(Dataset entries)

= = = = = = =

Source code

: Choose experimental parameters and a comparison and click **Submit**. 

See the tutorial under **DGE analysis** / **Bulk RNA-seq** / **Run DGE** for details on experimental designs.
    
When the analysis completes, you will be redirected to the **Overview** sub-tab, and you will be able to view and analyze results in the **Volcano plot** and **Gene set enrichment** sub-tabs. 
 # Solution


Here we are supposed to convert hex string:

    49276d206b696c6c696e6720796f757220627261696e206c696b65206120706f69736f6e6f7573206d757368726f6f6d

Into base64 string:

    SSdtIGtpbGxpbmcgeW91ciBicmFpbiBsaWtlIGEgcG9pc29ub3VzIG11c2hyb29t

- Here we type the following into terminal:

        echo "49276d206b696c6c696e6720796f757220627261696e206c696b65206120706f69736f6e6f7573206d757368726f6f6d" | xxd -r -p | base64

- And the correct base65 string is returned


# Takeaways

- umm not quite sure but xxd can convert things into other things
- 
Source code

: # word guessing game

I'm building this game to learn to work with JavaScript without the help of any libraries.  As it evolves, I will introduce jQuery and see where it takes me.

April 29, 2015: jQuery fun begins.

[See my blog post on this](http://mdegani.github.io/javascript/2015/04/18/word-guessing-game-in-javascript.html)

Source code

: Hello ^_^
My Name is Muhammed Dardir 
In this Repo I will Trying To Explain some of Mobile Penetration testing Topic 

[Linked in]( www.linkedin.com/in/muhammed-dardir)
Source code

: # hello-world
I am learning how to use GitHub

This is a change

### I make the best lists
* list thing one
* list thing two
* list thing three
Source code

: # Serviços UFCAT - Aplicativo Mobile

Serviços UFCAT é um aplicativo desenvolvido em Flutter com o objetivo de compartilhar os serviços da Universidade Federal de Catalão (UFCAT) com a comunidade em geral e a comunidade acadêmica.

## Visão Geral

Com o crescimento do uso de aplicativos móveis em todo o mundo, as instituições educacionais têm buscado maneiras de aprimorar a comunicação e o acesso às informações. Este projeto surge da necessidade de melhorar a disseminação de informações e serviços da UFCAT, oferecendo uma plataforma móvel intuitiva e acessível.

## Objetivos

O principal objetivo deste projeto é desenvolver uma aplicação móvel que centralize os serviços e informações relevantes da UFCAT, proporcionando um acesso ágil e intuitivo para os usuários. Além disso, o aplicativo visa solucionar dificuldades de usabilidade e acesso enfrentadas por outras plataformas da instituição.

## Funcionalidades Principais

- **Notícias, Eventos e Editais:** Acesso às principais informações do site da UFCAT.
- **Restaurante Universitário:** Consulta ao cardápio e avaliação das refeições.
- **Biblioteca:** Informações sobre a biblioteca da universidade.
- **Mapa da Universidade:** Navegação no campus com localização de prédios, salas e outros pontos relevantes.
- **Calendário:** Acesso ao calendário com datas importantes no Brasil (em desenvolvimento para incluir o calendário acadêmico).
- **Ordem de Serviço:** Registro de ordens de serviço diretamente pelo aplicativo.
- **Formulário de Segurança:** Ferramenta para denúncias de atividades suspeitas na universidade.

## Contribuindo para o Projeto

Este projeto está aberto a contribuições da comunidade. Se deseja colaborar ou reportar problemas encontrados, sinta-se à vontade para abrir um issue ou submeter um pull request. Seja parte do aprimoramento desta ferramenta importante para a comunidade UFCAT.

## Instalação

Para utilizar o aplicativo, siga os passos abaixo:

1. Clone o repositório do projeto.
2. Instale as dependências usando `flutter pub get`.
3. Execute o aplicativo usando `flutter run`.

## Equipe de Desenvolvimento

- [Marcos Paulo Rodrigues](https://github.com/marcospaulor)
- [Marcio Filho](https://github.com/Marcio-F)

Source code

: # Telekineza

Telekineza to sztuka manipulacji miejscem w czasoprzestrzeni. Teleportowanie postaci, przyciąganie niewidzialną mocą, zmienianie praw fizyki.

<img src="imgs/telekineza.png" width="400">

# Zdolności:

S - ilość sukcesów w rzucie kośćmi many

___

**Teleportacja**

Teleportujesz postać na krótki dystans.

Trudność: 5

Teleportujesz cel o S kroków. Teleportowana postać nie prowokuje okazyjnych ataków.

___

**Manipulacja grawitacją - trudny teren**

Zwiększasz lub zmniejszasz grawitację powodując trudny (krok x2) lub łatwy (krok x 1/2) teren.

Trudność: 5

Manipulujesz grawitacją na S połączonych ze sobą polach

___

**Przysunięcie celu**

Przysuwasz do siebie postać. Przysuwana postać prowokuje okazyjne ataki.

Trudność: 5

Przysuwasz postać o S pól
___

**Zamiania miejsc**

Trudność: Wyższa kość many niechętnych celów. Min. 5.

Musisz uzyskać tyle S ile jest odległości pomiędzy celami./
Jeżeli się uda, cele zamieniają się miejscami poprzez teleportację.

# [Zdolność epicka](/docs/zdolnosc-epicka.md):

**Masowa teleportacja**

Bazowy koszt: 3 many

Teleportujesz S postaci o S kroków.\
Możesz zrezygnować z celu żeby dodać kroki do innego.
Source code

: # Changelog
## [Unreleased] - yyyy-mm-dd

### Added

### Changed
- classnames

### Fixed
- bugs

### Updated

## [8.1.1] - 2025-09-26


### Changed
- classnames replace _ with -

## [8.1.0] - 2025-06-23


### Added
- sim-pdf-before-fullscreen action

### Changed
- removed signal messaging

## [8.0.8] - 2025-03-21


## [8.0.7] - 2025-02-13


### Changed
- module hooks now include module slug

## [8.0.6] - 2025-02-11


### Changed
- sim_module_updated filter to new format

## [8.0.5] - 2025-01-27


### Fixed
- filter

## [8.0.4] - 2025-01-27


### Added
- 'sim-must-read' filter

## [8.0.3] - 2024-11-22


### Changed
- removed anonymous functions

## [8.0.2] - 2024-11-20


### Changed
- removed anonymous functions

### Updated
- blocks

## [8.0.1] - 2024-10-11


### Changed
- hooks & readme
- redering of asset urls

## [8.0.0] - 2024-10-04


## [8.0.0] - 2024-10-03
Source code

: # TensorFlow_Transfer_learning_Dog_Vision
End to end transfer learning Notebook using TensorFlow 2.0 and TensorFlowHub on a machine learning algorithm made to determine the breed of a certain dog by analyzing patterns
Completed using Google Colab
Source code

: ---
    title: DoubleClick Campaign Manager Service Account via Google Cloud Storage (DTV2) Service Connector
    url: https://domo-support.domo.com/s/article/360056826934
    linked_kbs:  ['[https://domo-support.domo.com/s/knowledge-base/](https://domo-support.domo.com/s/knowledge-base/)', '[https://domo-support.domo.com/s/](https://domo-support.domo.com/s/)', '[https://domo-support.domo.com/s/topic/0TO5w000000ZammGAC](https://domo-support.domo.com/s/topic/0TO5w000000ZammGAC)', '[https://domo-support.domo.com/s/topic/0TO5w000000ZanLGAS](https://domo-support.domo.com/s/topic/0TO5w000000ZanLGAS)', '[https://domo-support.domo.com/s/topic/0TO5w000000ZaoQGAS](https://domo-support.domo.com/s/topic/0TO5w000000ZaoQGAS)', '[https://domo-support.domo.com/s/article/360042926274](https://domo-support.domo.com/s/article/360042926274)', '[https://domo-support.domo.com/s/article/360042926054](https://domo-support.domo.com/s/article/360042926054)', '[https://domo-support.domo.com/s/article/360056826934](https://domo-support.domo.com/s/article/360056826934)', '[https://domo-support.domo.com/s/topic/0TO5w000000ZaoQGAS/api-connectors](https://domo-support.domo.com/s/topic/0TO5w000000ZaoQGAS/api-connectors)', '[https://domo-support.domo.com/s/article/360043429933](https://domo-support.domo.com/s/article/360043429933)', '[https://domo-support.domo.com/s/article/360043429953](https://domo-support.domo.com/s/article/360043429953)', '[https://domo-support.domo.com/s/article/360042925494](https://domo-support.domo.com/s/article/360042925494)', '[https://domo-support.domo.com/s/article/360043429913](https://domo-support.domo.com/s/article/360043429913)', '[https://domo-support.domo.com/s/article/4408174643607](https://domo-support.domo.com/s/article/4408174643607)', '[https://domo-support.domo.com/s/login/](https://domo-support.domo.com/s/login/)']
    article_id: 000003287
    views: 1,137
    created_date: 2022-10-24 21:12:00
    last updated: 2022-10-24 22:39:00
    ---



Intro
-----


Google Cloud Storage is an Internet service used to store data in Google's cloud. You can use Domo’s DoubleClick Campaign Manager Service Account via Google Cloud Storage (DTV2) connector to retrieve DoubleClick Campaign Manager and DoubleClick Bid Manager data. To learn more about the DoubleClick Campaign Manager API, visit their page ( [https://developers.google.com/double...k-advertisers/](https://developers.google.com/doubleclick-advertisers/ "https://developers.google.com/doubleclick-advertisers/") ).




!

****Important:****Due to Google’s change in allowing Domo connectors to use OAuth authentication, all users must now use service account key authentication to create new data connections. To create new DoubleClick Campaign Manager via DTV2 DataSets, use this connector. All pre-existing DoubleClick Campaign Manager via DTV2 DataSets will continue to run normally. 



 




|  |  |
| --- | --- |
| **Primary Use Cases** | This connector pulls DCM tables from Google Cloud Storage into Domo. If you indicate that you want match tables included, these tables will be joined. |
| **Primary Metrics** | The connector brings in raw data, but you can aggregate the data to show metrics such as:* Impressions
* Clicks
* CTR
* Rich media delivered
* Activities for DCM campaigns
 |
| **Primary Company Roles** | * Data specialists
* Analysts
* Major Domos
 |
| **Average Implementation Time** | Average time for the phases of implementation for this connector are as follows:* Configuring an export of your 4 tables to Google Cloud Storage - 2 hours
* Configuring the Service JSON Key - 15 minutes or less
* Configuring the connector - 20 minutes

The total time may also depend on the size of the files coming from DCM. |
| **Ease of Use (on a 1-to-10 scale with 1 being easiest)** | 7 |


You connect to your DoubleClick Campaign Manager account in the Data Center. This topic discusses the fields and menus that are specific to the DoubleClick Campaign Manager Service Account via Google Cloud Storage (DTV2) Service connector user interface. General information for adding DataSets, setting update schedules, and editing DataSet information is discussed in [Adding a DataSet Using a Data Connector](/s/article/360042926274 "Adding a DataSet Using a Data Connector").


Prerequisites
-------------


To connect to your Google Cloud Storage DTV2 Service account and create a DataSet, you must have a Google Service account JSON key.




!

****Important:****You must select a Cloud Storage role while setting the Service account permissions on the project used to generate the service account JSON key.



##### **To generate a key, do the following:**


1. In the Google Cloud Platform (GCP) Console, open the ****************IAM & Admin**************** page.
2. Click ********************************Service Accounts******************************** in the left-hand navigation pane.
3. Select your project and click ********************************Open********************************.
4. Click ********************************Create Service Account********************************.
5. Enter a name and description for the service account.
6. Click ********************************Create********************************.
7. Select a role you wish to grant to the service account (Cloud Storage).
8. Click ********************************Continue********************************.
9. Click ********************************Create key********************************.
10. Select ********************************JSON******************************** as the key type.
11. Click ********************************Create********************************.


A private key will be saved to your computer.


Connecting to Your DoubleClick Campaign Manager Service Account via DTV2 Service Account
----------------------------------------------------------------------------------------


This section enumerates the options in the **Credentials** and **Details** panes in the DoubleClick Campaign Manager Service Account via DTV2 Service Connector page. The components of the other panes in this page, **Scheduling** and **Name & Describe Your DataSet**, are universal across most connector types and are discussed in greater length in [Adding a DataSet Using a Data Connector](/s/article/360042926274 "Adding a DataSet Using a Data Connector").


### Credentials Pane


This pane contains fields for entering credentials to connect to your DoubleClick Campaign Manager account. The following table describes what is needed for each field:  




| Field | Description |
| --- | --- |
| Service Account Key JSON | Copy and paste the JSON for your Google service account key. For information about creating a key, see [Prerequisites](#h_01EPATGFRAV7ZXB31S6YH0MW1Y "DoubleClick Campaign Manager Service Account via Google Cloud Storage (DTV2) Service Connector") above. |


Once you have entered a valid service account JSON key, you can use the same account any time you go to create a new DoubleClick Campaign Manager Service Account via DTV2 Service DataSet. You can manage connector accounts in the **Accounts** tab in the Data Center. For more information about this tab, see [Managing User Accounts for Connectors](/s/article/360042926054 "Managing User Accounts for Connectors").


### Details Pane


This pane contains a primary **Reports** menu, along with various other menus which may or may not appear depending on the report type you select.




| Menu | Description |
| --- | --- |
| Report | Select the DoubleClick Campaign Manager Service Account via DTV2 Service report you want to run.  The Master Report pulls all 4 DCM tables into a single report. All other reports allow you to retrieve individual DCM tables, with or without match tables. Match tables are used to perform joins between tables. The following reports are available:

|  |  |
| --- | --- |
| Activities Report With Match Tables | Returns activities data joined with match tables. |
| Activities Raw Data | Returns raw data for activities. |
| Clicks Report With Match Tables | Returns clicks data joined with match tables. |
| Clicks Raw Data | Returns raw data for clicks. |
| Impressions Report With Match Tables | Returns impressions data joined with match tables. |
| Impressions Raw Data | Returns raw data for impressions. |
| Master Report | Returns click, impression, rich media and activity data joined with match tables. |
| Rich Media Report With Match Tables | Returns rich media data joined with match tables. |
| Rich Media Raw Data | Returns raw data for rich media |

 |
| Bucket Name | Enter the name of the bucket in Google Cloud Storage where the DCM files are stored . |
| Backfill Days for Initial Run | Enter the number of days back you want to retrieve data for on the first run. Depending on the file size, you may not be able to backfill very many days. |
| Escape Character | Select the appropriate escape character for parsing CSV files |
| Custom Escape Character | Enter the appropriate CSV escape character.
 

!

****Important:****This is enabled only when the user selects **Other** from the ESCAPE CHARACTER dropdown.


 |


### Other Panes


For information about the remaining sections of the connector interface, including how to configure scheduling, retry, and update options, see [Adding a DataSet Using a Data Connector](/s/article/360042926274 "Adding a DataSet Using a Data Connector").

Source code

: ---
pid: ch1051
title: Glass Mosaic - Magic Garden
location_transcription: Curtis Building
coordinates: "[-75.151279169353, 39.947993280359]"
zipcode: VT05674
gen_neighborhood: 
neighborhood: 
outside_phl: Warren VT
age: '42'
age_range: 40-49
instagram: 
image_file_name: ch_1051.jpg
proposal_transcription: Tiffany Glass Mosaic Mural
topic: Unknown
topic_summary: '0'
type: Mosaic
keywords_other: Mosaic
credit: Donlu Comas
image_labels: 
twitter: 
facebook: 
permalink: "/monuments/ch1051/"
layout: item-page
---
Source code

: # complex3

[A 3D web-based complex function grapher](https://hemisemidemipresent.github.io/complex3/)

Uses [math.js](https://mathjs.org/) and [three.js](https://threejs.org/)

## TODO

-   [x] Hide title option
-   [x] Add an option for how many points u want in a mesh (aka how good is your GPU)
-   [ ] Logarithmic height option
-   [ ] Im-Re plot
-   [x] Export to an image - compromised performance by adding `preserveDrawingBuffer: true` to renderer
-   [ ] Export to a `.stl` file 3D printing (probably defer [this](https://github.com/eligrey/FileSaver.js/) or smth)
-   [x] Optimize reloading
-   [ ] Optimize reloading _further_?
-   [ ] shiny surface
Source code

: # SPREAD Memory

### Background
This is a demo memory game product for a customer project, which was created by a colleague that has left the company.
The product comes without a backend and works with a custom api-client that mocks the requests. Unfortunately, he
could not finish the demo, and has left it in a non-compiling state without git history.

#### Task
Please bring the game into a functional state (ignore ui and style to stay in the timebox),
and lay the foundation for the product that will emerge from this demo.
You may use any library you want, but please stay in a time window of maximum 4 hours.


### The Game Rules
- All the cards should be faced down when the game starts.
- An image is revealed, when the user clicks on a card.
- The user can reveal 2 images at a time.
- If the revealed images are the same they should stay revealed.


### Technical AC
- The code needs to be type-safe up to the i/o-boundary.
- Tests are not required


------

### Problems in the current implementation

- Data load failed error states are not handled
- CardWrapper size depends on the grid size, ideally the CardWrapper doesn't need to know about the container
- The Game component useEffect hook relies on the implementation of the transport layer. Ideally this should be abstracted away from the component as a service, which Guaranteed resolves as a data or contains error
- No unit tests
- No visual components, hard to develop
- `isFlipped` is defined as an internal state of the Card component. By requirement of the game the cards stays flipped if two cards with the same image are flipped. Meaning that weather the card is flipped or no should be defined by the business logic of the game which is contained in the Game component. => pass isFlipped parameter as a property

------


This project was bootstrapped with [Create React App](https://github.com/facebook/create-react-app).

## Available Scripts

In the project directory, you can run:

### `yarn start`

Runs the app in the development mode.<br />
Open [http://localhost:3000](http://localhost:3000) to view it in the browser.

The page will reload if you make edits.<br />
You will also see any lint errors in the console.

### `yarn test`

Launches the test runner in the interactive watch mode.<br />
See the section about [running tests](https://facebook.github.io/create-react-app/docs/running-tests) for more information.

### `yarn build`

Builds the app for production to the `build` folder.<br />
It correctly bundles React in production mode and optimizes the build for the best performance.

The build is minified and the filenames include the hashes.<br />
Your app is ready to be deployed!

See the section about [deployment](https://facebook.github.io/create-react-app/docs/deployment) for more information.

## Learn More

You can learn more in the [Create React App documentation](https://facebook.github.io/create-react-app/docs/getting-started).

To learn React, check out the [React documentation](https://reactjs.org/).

= = = = = = =

§ Task item
Among the entries above, identify all lines with "minutes" and copy them.

§ Finished task
* Configuring the Service JSON Key - 15 minutes or less
* Configuring the connector - 20 minutes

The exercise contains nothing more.